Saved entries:
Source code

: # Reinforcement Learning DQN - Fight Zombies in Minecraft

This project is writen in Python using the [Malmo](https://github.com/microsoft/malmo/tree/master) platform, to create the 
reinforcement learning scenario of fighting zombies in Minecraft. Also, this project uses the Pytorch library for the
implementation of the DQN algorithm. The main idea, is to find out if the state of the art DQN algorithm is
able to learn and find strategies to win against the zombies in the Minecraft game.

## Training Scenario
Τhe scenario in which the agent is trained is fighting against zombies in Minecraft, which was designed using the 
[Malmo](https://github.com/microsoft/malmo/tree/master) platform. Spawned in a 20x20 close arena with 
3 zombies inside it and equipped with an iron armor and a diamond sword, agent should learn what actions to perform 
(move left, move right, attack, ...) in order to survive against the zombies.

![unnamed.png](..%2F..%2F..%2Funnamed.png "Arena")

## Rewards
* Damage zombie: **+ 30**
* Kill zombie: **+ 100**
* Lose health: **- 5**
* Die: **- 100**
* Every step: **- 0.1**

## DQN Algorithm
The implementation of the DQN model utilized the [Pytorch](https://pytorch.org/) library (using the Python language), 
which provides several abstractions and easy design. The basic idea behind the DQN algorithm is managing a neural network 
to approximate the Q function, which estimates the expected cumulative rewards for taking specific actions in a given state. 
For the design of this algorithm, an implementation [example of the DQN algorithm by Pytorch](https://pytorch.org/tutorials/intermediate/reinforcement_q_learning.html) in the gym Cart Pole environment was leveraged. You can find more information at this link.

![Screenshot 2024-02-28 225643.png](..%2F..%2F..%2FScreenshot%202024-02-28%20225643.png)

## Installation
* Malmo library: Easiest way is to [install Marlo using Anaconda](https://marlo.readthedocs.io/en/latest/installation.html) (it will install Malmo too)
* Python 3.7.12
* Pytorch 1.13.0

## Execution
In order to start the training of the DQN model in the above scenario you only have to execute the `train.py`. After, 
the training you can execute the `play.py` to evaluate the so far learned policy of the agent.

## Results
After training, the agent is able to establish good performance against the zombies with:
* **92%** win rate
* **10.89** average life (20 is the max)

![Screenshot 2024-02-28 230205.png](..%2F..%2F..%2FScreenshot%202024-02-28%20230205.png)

▶ [Work instructions]: Using the data above, repeat every line exactly.

▶ [Answer box]:
Source code

: # Reinforcement Learning DQN - Fight Zombies in Minecraft

This project is writen in Python using the [Malmo](https://github.com/microsoft/malmo/tree/master) platform, to create the 
reinforcement learning scenario of fighting zombies in Minecraft. Also, this project uses the Pytorch library for the
implementation of the DQN algorithm. The main idea, is to find out if the state of the art DQN algorithm is
able to learn and find strategies to win against the zombies in the Minecraft game.

## Training Scenario
Τhe scenario in which the agent is trained is fighting against zombies in Minecraft, which was designed using the 
[Malmo](https://github.com/microsoft/malmo/tree/master) platform. Spawned in a 20x20 close arena with 
3 zombies inside it and equipped with an iron armor and a diamond sword, agent should learn what actions to perform 
(move left, move right, attack, ...) in order to survive against the zombies.

![unnamed.png](..%2F..%2F..%2Funnamed.png "Arena")

## Rewards
* Damage zombie: **+ 30**
* Kill zombie: **+ 100**
* Lose health: **- 5**
* Die: **- 100**
* Every step: **- 0.1**

## DQN Algorithm
The implementation of the DQN model utilized the [Pytorch](https://pytorch.org/) library (using the Python language), 
which provides several abstractions and easy design. The basic idea behind the DQN algorithm is managing a neural network 
to approximate the Q function, which estimates the expected cumulative rewards for taking specific actions in a given state. 
For the design of this algorithm, an implementation [example of the DQN algorithm by Pytorch](https://pytorch.org/tutorials/intermediate/reinforcement_q_learning.html) in the gym Cart Pole environment was leveraged. You can find more information at this link.

![Screenshot 2024-02-28 225643.png](..%2F..%2F..%2FScreenshot%202024-02-28%20225643.png)

## Installation
* Malmo library: Easiest way is to [install Marlo using Anaconda](https://marlo.readthedocs.io/en/latest/installation.html) (it will install Malmo too)
* Python 3.7.12
* Pytorch 1.13.0

## Execution
In order to start the training of the DQN model in the above scenario you only have to execute the `train.py`. After, 
the training you can execute the `play.py` to evaluate the so far learned policy of the agent.

## Results
After training, the agent is able to establish good performance against the zombies with:
* **92%** win rate
* **10.89** average life (20 is the max)

![Screenshot 2024-02-28 230205.png](..%2F..%2F..%2FScreenshot%202024-02-28%20230205.png)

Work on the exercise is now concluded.